Mais plus que les gestes, il y avait ses mots. Le jeune marin n'y comprenait pas tout mais elle parlait de combat. Du grand combat. De Sotek contre ses ennemis. Des Amazones contre les ennemis de Sotek. Les étrangers avaient débarqué de la Flak, néfastes, innombrables. En tuer un en faisait revenir dix autres, brûler un navire et cinq autres pointaient à l'horizon. Alors les mères immortelles saluaient les filles. Les filles des matriarches. Celles qui prendraient sur elle le fardeau. Défendre leur monde contre celui d'au delà de la Flak.

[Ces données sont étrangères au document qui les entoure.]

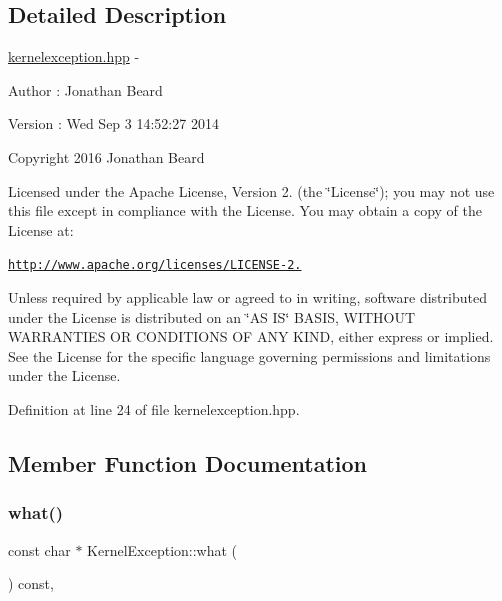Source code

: \subsection{Detailed Description}
\hyperlink{kernelexception_8hpp_source}{kernelexception.\+hpp} -\/ \begin{DoxyAuthor}{Author}
\+: Jonathan Beard 
\end{DoxyAuthor}
\begin{DoxyVersion}{Version}
\+: Wed Sep 3 14\+:52\+:27 2014
\end{DoxyVersion}
Copyright 2016 Jonathan Beard

Licensed under the Apache License, Version 2. (the \char`\"{}\+License\char`\"{}); you may not use this file except in compliance with the License. You may obtain a copy of the License at\+:

\href{http://www.apache.org/licenses/LICENSE-2.0}{\tt http\+://www.\+apache.\+org/licenses/\+L\+I\+C\+E\+N\+S\+E-\/2.}

Unless required by applicable law or agreed to in writing, software distributed under the License is distributed on an \char`\"{}\+A\+S I\+S\char`\"{} B\+A\+S\+IS, W\+I\+T\+H\+O\+UT W\+A\+R\+R\+A\+N\+T\+I\+ES OR C\+O\+N\+D\+I\+T\+I\+O\+NS OF A\+NY K\+I\+ND, either express or implied. See the License for the specific language governing permissions and limitations under the License. 

Definition at line 24 of file kernelexception.\+hpp.



\subsection{Member Function Documentation}
\hypertarget{class_kernel_exception_a09317e64fd4bd4244df6fb7d687b609b}{}\label{class_kernel_exception_a09317e64fd4bd4244df6fb7d687b609b} 
\subsubsection{\texorpdfstring{what()}{what()}}
{\footnotesize\ttfamily const char $\ast$ Kernel\+Exception\+::what (\begin{DoxyParamCaption}{ }\end{DoxyParamCaption}) const\hspace{0.3cm}{\ttfamily [virtual]}, {\ttfamily [noexcept]}}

Ce qui suivait après n'avait que peu d'importance, il n'en saisissait de toute façon pas les détails. Mais deux guerrières silencieuses derrières leurs masques apportèrent un homme, le soulevant par les épaules comme une modeste poupée de chiffon. Il lui rappelait quelque chose malgré le passage du temps. Des cheveux clairsemés et gris que l'on n'avait pas entretenu depuis des mois, une barbe hirsute, des cernes violettes. La prédicatrice s'approcha, le fit relever et passa ses longs doigts sur son visage émacié. C'était Juan Velázquez oui ! Le premier des quatre larrons a être revenu au nouveau monde. Le capitaine de Tulio.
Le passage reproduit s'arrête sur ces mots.